DATA FOR PROCESSING →
******
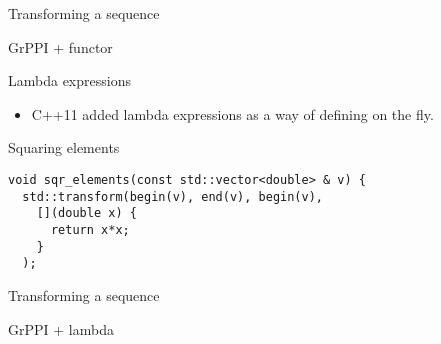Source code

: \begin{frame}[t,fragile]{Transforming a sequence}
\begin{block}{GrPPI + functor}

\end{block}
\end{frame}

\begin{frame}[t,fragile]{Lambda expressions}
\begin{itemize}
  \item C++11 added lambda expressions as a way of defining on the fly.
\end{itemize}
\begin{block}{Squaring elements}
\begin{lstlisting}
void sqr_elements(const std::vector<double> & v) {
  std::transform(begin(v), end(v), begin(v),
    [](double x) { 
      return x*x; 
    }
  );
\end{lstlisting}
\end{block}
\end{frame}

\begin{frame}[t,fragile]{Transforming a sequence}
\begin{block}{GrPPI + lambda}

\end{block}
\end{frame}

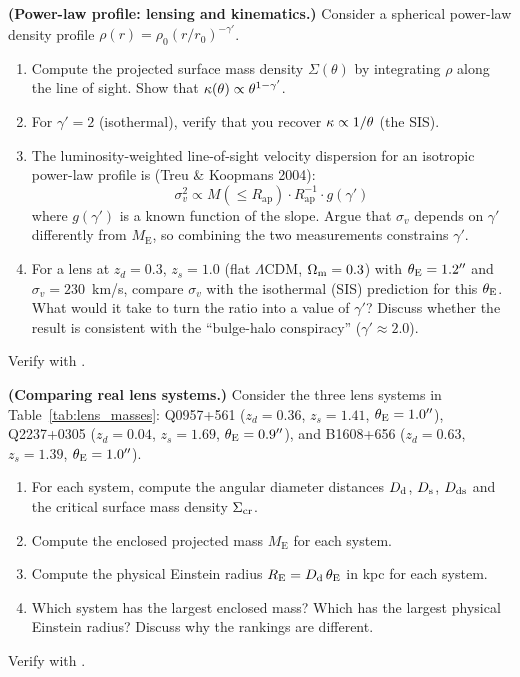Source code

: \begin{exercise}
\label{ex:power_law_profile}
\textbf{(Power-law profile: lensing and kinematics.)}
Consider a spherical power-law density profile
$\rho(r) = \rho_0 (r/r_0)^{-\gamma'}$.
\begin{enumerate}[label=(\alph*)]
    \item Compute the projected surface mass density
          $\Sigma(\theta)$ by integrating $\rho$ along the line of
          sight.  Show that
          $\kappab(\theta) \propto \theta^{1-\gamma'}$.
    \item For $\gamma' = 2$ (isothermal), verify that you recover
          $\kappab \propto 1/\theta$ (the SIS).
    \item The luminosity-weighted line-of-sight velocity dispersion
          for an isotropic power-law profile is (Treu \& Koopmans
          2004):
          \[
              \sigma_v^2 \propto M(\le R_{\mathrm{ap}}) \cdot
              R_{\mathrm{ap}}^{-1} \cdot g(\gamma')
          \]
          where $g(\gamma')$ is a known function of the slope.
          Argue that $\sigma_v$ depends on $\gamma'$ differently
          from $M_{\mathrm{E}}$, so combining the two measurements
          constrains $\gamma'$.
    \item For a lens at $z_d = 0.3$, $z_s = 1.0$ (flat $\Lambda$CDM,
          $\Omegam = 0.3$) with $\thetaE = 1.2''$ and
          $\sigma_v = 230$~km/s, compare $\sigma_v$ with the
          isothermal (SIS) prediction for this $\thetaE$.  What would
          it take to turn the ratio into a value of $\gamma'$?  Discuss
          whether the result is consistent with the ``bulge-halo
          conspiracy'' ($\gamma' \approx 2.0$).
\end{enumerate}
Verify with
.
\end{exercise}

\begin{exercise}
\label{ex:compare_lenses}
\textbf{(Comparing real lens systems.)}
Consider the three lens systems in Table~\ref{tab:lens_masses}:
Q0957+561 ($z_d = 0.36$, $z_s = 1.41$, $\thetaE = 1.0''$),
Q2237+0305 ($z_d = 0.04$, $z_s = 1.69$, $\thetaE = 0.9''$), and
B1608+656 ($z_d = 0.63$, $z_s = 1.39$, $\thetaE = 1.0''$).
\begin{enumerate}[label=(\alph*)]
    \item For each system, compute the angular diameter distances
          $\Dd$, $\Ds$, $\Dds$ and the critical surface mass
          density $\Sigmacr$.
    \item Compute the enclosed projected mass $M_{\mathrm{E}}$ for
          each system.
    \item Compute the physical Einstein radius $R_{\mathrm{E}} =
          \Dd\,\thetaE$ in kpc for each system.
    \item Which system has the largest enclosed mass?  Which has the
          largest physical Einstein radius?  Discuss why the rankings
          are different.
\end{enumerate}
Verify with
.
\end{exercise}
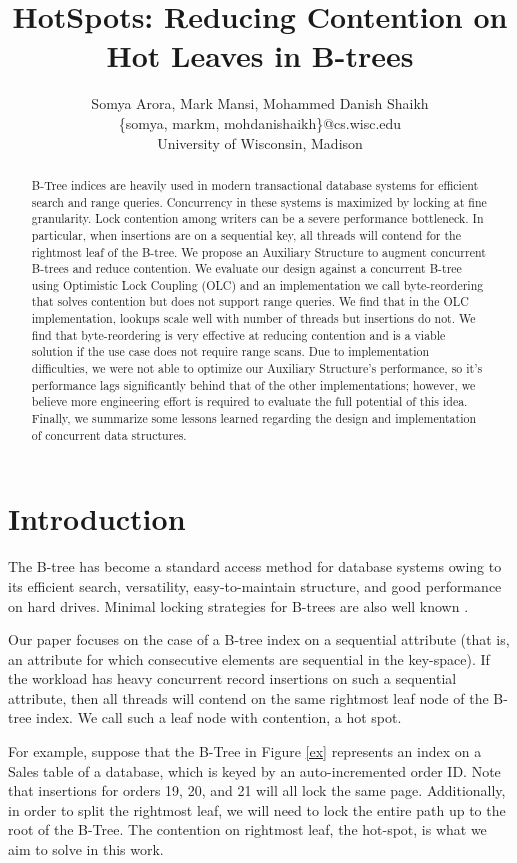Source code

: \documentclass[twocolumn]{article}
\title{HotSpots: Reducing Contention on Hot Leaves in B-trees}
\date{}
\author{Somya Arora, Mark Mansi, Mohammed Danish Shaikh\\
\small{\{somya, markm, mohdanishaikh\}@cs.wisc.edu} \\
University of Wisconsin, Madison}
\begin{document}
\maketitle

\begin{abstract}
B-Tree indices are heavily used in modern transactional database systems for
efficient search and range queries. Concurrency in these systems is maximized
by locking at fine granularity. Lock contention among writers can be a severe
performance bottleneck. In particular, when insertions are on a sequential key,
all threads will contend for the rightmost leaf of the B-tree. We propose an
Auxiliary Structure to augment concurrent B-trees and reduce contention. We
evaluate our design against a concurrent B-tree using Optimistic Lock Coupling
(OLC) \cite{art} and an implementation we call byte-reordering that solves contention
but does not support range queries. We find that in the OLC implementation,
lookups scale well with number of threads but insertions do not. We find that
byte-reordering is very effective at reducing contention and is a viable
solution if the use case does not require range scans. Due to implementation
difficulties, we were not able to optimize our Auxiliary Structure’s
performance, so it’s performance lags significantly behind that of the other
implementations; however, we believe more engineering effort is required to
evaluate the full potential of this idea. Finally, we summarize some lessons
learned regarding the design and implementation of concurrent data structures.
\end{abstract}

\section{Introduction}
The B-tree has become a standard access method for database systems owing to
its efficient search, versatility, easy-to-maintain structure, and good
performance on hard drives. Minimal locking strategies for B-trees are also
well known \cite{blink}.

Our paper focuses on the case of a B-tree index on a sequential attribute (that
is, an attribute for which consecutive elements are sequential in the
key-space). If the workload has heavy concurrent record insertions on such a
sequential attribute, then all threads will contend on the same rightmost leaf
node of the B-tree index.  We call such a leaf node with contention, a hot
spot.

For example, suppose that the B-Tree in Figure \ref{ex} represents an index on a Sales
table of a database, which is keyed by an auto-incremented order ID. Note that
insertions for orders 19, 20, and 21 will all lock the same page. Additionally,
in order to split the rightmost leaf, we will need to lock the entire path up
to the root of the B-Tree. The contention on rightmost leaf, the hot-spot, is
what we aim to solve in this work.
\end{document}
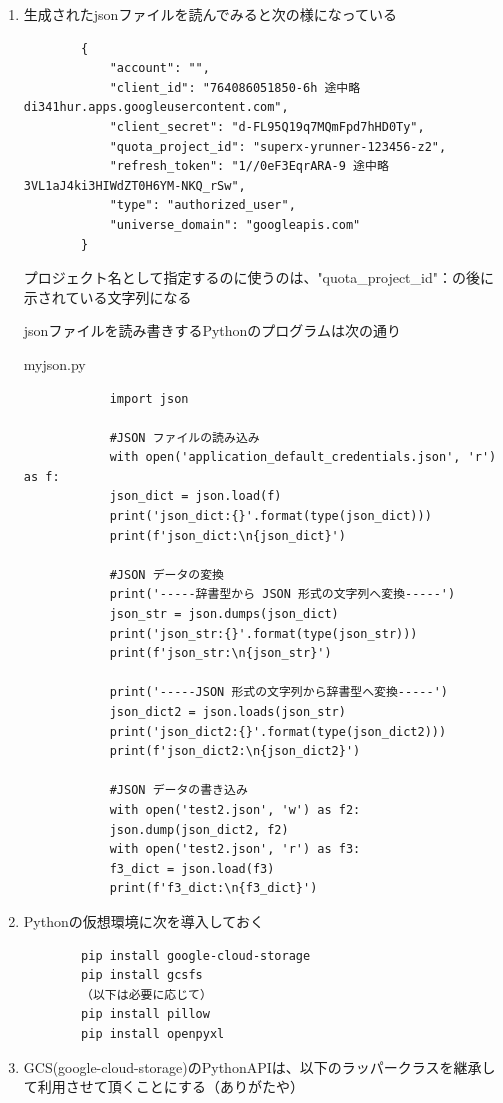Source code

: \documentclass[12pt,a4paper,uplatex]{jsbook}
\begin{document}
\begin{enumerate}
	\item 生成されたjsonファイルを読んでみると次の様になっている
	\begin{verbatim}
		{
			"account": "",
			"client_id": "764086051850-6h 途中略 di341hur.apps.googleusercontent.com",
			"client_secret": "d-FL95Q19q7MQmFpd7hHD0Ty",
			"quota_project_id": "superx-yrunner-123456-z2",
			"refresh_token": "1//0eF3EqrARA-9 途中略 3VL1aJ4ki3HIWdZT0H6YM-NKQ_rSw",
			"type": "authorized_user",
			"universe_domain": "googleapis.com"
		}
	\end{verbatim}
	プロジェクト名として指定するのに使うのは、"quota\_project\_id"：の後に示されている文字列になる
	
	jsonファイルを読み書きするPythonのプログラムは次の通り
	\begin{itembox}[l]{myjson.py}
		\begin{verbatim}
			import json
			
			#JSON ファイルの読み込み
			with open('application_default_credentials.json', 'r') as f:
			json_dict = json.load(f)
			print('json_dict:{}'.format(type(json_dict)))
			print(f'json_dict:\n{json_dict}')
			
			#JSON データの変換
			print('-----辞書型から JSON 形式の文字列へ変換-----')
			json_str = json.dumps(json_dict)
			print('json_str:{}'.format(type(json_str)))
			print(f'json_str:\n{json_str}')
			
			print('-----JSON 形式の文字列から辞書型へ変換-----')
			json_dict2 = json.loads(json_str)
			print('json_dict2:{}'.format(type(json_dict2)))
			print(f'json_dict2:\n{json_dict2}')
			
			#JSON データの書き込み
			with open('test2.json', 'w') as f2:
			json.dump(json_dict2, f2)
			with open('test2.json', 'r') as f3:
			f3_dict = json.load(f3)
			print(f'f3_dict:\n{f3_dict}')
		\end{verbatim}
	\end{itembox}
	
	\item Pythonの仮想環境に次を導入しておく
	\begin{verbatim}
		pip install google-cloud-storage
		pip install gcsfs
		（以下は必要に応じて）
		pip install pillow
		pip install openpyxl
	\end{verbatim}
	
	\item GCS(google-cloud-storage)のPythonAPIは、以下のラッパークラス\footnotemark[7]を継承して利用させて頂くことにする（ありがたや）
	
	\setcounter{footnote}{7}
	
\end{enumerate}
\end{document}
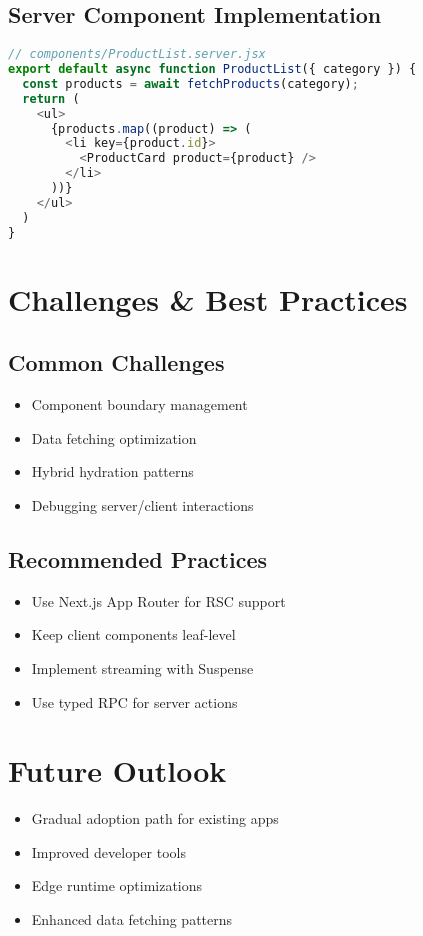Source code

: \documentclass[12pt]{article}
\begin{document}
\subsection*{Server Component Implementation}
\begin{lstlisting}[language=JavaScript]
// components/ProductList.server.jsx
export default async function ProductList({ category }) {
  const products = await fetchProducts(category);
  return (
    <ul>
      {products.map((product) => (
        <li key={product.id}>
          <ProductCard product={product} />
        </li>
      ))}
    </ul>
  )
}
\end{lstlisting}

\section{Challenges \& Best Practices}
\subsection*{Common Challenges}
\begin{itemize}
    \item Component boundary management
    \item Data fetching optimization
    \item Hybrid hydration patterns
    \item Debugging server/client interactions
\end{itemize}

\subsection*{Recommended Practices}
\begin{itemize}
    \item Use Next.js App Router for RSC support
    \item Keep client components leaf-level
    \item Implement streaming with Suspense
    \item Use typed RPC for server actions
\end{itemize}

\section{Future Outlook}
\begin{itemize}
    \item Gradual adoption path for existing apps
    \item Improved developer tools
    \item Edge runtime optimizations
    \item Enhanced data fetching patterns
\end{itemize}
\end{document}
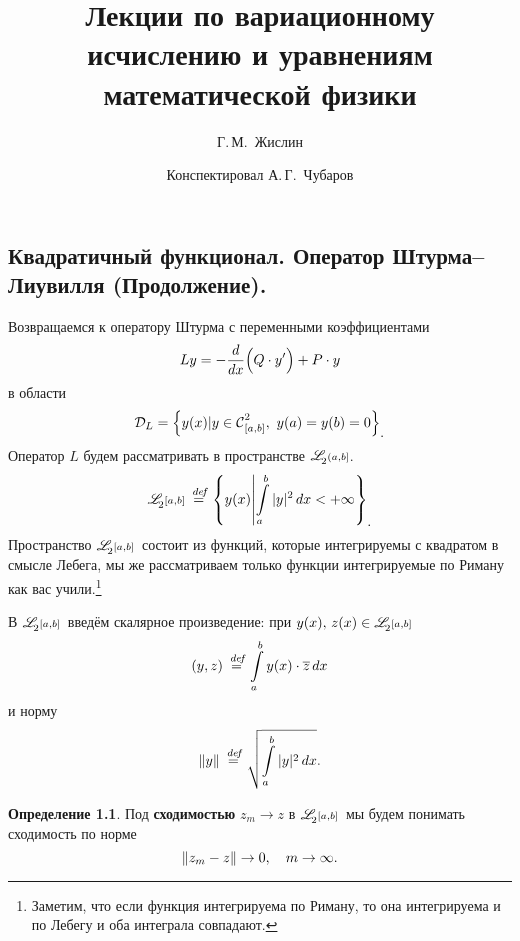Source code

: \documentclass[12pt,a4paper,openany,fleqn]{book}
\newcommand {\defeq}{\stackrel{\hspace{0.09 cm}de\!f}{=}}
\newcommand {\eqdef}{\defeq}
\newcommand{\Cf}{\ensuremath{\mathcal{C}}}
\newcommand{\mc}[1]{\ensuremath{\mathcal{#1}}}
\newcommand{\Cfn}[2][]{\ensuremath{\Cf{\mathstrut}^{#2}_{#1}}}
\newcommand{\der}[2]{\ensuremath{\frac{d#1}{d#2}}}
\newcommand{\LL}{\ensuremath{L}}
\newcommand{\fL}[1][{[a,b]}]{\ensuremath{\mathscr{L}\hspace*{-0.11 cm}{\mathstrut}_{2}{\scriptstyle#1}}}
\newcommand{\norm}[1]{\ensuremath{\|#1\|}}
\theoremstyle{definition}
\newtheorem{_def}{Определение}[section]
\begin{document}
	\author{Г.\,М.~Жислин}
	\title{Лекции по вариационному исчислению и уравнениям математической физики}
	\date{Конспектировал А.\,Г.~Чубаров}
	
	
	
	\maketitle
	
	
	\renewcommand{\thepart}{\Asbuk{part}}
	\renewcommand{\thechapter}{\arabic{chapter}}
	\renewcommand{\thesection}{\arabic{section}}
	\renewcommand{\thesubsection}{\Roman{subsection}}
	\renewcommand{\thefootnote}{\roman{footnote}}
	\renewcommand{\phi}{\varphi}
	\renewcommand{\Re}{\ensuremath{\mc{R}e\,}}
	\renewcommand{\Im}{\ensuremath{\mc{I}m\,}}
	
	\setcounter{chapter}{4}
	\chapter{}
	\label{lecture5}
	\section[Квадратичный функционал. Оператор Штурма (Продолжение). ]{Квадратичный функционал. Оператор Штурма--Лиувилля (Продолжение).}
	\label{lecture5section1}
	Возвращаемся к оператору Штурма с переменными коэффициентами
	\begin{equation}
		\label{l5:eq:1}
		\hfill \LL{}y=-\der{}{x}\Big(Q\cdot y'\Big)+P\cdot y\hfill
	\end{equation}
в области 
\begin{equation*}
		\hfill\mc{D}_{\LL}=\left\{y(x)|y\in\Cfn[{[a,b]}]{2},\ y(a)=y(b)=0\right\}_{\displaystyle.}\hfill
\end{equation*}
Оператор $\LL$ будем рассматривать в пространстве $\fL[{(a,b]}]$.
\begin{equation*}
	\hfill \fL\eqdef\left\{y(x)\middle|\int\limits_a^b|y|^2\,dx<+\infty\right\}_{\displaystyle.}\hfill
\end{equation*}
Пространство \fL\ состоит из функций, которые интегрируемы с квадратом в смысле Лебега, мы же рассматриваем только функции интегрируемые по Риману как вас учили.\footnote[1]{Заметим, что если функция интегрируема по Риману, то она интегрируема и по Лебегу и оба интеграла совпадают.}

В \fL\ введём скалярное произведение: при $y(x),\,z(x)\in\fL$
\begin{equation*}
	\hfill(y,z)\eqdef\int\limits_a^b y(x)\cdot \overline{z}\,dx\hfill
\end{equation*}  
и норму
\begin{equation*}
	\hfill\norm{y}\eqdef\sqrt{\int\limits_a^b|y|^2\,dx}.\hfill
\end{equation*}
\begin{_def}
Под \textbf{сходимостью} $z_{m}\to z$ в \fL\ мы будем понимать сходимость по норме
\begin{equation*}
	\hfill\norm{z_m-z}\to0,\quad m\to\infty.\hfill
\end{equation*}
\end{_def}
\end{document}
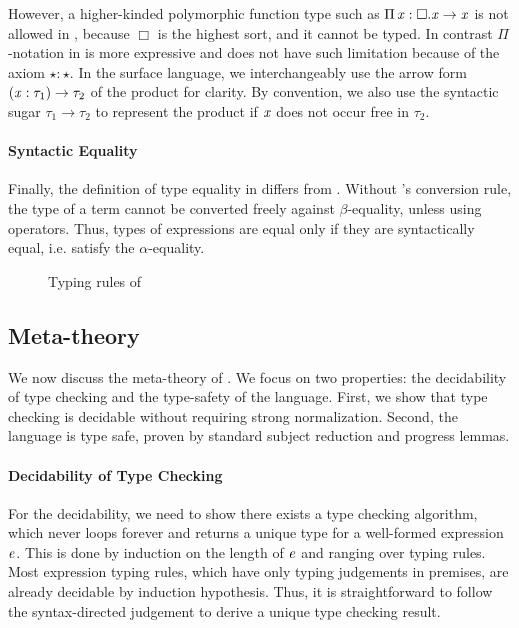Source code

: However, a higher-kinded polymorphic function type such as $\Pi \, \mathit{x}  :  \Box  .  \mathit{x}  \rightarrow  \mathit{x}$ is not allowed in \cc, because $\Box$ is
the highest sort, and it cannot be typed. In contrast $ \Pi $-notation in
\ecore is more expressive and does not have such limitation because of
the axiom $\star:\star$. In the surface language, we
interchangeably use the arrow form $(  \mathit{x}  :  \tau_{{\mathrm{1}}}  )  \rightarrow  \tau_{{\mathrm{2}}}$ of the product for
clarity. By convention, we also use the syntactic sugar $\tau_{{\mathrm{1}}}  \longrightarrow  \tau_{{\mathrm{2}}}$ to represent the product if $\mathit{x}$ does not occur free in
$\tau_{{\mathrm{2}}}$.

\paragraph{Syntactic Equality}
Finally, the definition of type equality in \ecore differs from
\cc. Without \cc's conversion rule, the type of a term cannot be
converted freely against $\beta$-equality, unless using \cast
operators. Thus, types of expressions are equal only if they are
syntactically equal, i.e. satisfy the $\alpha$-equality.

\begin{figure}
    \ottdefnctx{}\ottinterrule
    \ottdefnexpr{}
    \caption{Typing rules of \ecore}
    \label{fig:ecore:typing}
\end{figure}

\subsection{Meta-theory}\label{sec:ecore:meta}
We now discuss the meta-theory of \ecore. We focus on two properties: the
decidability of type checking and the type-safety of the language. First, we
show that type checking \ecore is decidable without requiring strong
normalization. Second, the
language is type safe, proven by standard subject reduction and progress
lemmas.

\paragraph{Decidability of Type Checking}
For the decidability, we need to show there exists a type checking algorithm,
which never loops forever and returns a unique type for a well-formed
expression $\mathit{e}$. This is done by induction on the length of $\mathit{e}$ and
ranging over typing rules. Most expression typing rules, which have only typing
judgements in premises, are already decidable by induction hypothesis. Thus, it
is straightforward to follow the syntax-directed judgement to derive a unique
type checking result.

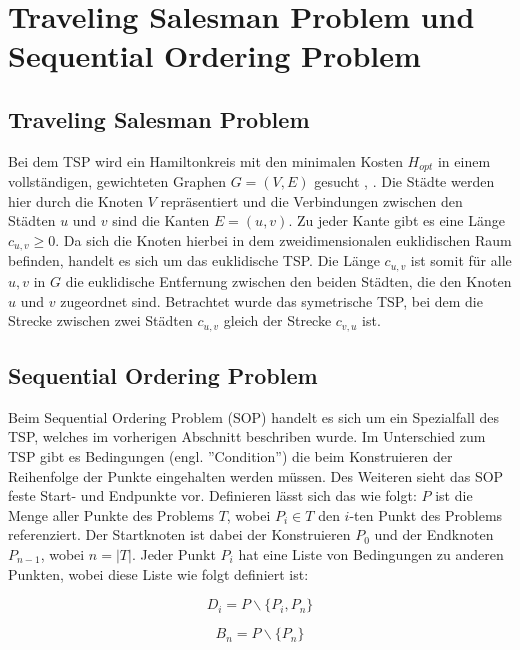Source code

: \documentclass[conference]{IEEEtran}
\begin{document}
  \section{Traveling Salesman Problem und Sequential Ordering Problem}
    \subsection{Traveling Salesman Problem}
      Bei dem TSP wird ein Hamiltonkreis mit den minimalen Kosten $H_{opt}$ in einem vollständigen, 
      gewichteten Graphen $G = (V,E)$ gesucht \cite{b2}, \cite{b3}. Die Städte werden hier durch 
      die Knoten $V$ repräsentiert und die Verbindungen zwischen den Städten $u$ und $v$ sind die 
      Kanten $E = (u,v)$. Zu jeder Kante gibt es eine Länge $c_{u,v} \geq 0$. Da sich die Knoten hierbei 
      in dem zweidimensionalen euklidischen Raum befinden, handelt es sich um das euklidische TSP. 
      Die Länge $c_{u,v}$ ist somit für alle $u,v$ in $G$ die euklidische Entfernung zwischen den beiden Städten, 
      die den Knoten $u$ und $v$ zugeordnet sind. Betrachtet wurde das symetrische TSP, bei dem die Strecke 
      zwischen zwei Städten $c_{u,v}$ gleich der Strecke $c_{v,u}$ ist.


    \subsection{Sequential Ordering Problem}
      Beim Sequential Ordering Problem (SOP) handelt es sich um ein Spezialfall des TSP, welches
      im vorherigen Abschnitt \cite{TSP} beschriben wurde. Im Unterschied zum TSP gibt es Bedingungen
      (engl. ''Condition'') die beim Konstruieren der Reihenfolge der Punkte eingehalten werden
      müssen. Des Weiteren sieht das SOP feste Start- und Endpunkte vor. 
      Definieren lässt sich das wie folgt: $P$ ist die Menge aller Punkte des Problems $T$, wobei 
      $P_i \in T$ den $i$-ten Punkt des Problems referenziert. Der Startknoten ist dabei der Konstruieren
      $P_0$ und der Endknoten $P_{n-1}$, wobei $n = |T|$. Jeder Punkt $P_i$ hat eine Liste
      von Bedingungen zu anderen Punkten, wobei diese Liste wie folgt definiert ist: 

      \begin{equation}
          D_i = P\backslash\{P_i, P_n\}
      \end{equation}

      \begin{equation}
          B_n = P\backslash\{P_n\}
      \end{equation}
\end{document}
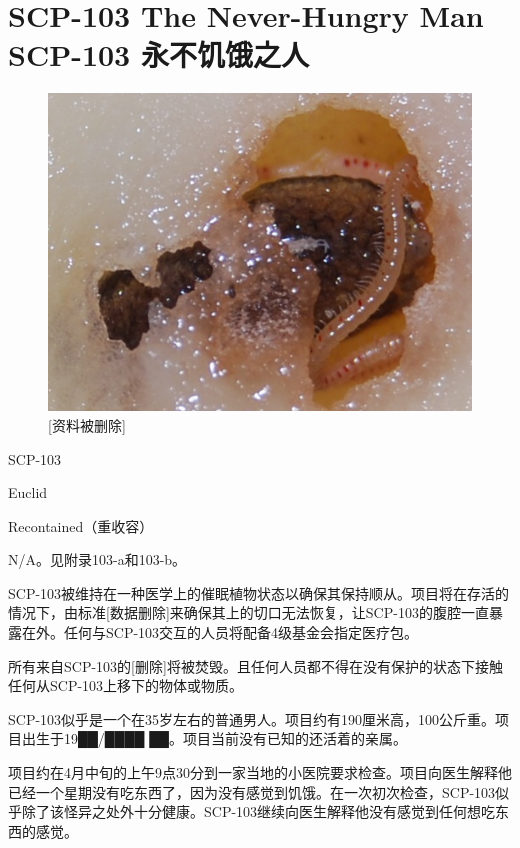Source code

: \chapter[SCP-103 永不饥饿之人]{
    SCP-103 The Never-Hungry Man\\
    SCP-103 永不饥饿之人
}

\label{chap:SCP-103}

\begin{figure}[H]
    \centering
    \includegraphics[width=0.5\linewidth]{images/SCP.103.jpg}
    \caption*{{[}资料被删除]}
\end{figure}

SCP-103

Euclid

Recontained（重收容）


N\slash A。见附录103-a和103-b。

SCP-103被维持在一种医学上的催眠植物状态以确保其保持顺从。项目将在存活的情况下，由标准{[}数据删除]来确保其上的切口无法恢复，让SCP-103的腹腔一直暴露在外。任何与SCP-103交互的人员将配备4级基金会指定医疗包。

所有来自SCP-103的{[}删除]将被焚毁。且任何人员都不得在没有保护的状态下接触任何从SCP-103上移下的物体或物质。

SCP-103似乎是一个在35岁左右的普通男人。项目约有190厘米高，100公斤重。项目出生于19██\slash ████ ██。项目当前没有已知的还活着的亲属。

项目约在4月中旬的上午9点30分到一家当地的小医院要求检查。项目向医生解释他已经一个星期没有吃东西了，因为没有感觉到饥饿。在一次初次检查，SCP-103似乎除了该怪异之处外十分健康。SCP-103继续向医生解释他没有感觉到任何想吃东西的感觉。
******
WHAT THE TASK REQUIRES →
Your task is to say how many lines in the entries above contain the word "gibt". Please write only the number.

ANSWER FOR THIS EXERCISE →
2